FIG. 1 and FIG. 2 illustrate examples of optical signal processing devices used in optical communication or optical measurements for improving a signal to noise (S/N) ratio of an optical signal itself, as disclosed respectively by B. K. Nayar, et al., “Concatenated all-optical loop mirror switches”, Journal of Modern Optics, Vol. 40, No. 12, pp. 2327–2332, 1993, and by K. E. Stubkjaer, et al., “Wavelength conversion devices and techniques” Proceedings of 22nd European Conference on Optical Communication ECOC'96, ThB. 2. 1, 1996.
FIG. 1 is a diagram illustrating a device using a non-linear loop mirror (NOLM).
FIG. 2 is a diagram illustrating a device using a wavelength converter.
In FIG. 1, an input optical signal having a wavelength of λs passes through an optical coupler 1 and is input to a non-linear optical fiber 2. On the other hand, a continuum light beam having a wavelength of λprb is output from a laser 3. This continuum light beam passes through a polarization controller 4, and is input to an optical coupler 5, in which the continuum light beam is divided into two probe light beams. One of the two probe light beams passes through the optical coupler 1 and is input to the non-linear optical fiber 2, and the other probe light beam passes through a polarization controller 6 and is input to the non-linear optical fiber 2 from an opposite direction. In the non-linear optical fiber 2, by cross-phase modulation, a phase-modulated light beam is generated which has the wavelength of λprb but includes a signal component of the wavelength of λs. This light beam passes through the polarization controller 6 and interferes with a light beam in an opposite direction in the optical coupler 5, thereby, generating and outputting an intensity-modulated signal of the wavelength λprb with reduced noise.

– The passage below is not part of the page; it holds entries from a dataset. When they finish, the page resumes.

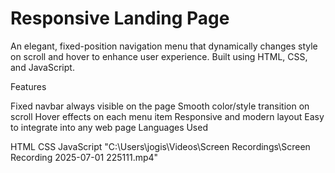 # Responsive Landing Page

An elegant, fixed-position navigation menu that dynamically changes style on scroll and hover to enhance user experience. Built using HTML, CSS, and JavaScript.

Features

Fixed navbar always visible on the page
Smooth color/style transition on scroll
Hover effects on each menu item
Responsive and modern layout
Easy to integrate into any web page
Languages Used

HTML
CSS
JavaScript
"C:\Users\jogis\Videos\Screen Recordings\Screen Recording 2025-07-01 225111.mp4"
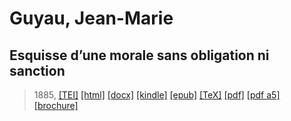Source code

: # Guyau, Jean-Marie
## Esquisse d’une morale sans obligation ni sanction

> 1885,  <a title="Source XML/TEI" class="mime48 tei" href="https://hurlus.github.io/tei/guyau1885_morale.xml">[TEI]</a>  <a title="HTML une page" class="mime48 html" href="https://hurlus.github.io/guyau1885_morale/guyau1885_morale.html">[html]</a>  <a title="Bureautique (LibreOffice, MS.Word)" class="mime48 docx" href="https://hurlus.github.io/guyau1885_morale/guyau1885_morale.docx">[docx]</a>  <a title="Amazon.kindle" class="mime48 mobi" href="https://hurlus.github.io/guyau1885_morale/guyau1885_morale.mobi">[kindle]</a>  <a title="EPUB, pour liseuses et téléphones" class="mime48 epub" href="https://hurlus.github.io/guyau1885_morale/guyau1885_morale.epub">[epub]</a>  <a title="LaTeX" class="mime48 tex" href="https://hurlus.github.io/guyau1885_morale/guyau1885_morale.tex">[TeX]</a>  <a title="PDF à imprimer, A4 2 colonnes" class="mime48 pdf" href="https://hurlus.github.io/guyau1885_morale/guyau1885_morale.pdf">[pdf]</a>  <a title="PDF à lire, A5 une colonne" class="mime48 a5" href="https://hurlus.github.io/guyau1885_morale/guyau1885_morale_a5.pdf">[pdf a5]</a>  <a title="Brochure à agrafer, pdf imposé pour imprimante recto/verso" class="mime48 brochure" href="https://hurlus.github.io/guyau1885_morale/guyau1885_morale_brochure.pdf">[brochure]</a> 
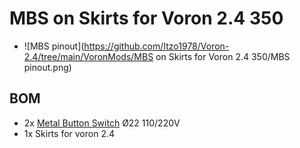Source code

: # MBS on Skirts for Voron 2.4 350
* ![MBS pinout](https://github.com/Itzo1978/Voron-2.4/tree/main/VoronMods/MBS on Skirts for Voron 2.4 350/MBS pinout.png)

## BOM
* 2x [Metal Button Switch](https://fr.aliexpress.com/item/1005006187833198.html) Ø22 110/220V
* 1x Skirts for voron 2.4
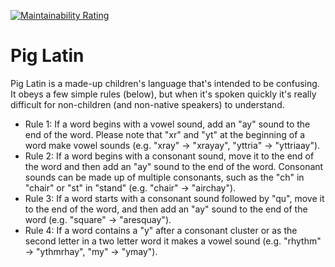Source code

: [![Maintainability Rating](https://sonarcloud.io/api/project_badges/measure?project=lv.id.jc%3Apig-latin-rest&metric=sqale_rating)](https://sonarcloud.io/summary/new_code?id=lv.id.jc%3Apig-latin-rest)

# Pig Latin

Pig Latin is a made-up children's language that's intended to be confusing. It obeys a few simple rules (below), but when it's spoken quickly it's really difficult for non-children (and non-native speakers) to understand.

- Rule 1: If a word begins with a vowel sound, add an "ay" sound to the end of the word. Please note that "xr" and "yt" at the beginning of a word make vowel sounds (e.g. "xray" -> "xrayay", "yttria" -> "yttriaay").
- Rule 2: If a word begins with a consonant sound, move it to the end of the word and then add an "ay" sound to the end of the word. Consonant sounds can be made up of multiple consonants, such as the "ch" in "chair" or "st" in "stand" (e.g. "chair" -> "airchay").
- Rule 3: If a word starts with a consonant sound followed by "qu", move it to the end of the word, and then add an "ay" sound to the end of the word (e.g. "square" -> "aresquay").
- Rule 4: If a word contains a "y" after a consonant cluster or as the second letter in a two letter word it makes a vowel sound (e.g. "rhythm" -> "ythmrhay", "my" -> "ymay").
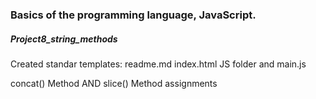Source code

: <h3>Basics of the programming language, JavaScript.</h3>
<h5>Project8_string_methods</h5>
<p> Created standar templates: readme.md index.html  JS folder and main.js 
<p>concat() Method AND slice() Method assignments</p>
<p></p>
<p></p>
<p></p>
<p></p>
<p></p>
<p></p>
<p></p>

In FIG. 2, a continuum light beam having a wavelength of λ2 is output from a laser 10, passes through a waveguide 11, and is input to an optical coupler 12. The input light beam is divided into two continuum light beams, and the two continuum light beams are respectively input to semiconductor optical amplifiers 13, 14. On the other hand, an input optical signal having a wavelength of λ1 is supplied from a waveguide 18. This input signal passes through an optical coupler 15, and is input to the semiconductor optical amplifier 13 in a direction opposite to the direction of the continuum light beam output from the semiconductor optical amplifier 13.
The optical signals respectively output from the semiconductor optical amplifiers 13 and 14 are mixed in the optical coupler 16, and a light beam is generated and output through a waveguide 17, which has a wavelength of λ2 and reduced noise due to interference and signal transcription caused by cross-phase modulation.
In addition, a method for improving an extinction ratio of an optical fiber is disclosed in Japanese Laid Open Patent Application No. 61-9606.
However, in the device using a non-linear loop mirror (NOLM) as illustrated in FIG. 1, because the non-linear optical fiber 2 is used, it is difficult to make the device compact. In addition, because it is required to set the power of the input light beams to be a sufficiently large value, it is difficult to reduce the power of the input light beams.
Further, in the device using a wavelength converter as illustrated in FIG. 2, when the frequency of the input signal is higher than 10 GHz, input/output performance of the device degrades, and it becomes difficult to output signals having the same wavelength obtained by converting the input signals, hence, such a device is not suitable for use of improving the S/N ratio of an optical signal.